The LC effluent was directed into the IonSpray source of the QStar XL hybrid quadrupole time-of-flight mass spectrometer (Applied Biosystems), scanning from 300 to 1,600 m/z. The top three most abundant multiply charged peptides were selected for MS/MS analysis (55 to 1,600 m/z). The mass spectrometer and HPLC system were under the control of the Analyst QS software package (Applied Biosystems).
All of the data files from each 2-D liquid chromatography-MS/MS experiment were searched as a set by ProteinPilot 2.0.1 (Applied Biosystems) against a yeast protein database from Stanford University's Saccharomyces Genome Database (5,884 sequences, downloaded November 2008). The data were also searched against the same set of sequences in reverse to estimate the false discovery rate for each run, which was below 0.3% for all three runs. The proteomic data set is available in the supplemental material.

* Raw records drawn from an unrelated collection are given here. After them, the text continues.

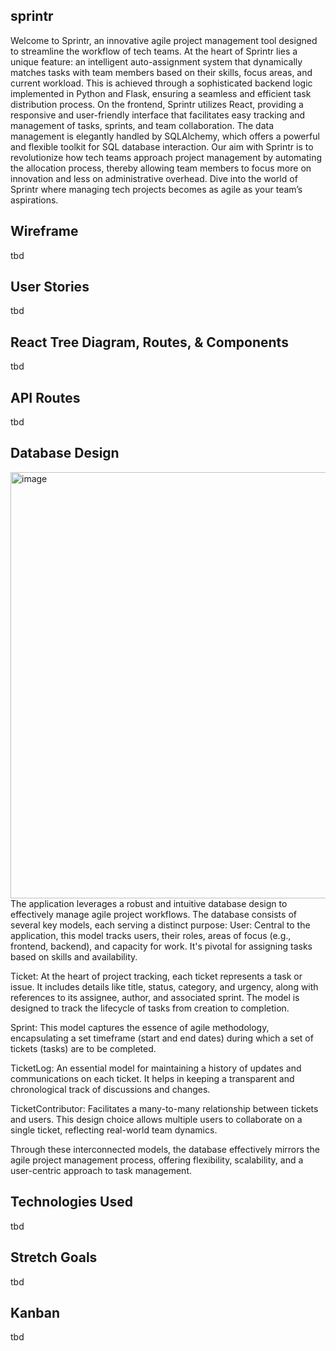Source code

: ## sprintr

Welcome to Sprintr, an innovative agile project management tool designed to streamline the workflow of tech teams. At the heart of Sprintr lies a unique feature: an intelligent auto-assignment system that dynamically matches tasks with team members based on their skills, focus areas, and current workload. This is achieved through a sophisticated backend logic implemented in Python and Flask, ensuring a seamless and efficient task distribution process. On the frontend, Sprintr utilizes React, providing a responsive and user-friendly interface that facilitates easy tracking and management of tasks, sprints, and team collaboration. The data management is elegantly handled by SQLAlchemy, which offers a powerful and flexible toolkit for SQL database interaction. Our aim with Sprintr is to revolutionize how tech teams approach project management by automating the allocation process, thereby allowing team members to focus more on innovation and less on administrative overhead. Dive into the world of Sprintr where managing tech projects becomes as agile as your team’s aspirations.

## Wireframe
tbd

## User Stories
tbd

## React Tree Diagram, Routes, & Components
tbd

## API Routes
tbd

## Database Design
<img width="682" alt="image" src="https://github.com/tyjsmith1/sprintr/assets/95344047/50595565-4f5e-4730-a91f-7ef9fdc1a010">
The application leverages a robust and intuitive database design to effectively manage agile project workflows. The database consists of several key models, each serving a distinct purpose:
User: Central to the application, this model tracks users, their roles, areas of focus (e.g., frontend, backend), and capacity for work. It's pivotal for assigning tasks based on skills and availability.

Ticket: At the heart of project tracking, each ticket represents a task or issue. It includes details like title, status, category, and urgency, along with references to its assignee, author, and associated sprint. The model is designed to track the lifecycle of tasks from creation to completion.

Sprint: This model captures the essence of agile methodology, encapsulating a set timeframe (start and end dates) during which a set of tickets (tasks) are to be completed.

TicketLog: An essential model for maintaining a history of updates and communications on each ticket. It helps in keeping a transparent and chronological track of discussions and changes.

TicketContributor: Facilitates a many-to-many relationship between tickets and users. This design choice allows multiple users to collaborate on a single ticket, reflecting real-world team dynamics.

Through these interconnected models, the database effectively mirrors the agile project management process, offering flexibility, scalability, and a user-centric approach to task management.

## Technologies Used
tbd

## Stretch Goals
tbd

## Kanban
tbd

Microarray data were normalized with the GCRMA method (50). Ratios of the RNA levels for each gene at each time point comparing BM45 to VIN13 were subsequently created by the means of technical replicates performed for each strain. If the resulting ratio was less than 1, it was transformed by taking its negative inverse in order to express relative expression levels on the same scale. Ratios for protein levels between BM45 and VIN13 were similarly created. Ratios for the RNA and protein levels were also created to show the differences between time points within each strain.
XML files for the KEGG pathway database (21, 22, 23) were downloaded, parsed, and used to create an undirected graph consisting of nodes representing pathways and nodes representing gene products which participate in said pathways. Edges between the gene product nodes and each of the pathway nodes in which they are thought to participate were created. A neighborhood walking algorithm was implemented in order to extract subgraphs corresponding to all of the gene products and their associated pathways for which we had ratios for both protein and RNA levels. Given that the proteins identified by iTRAQ varied across time points (within and between each strain), this subgraph extraction was done separately for each time point.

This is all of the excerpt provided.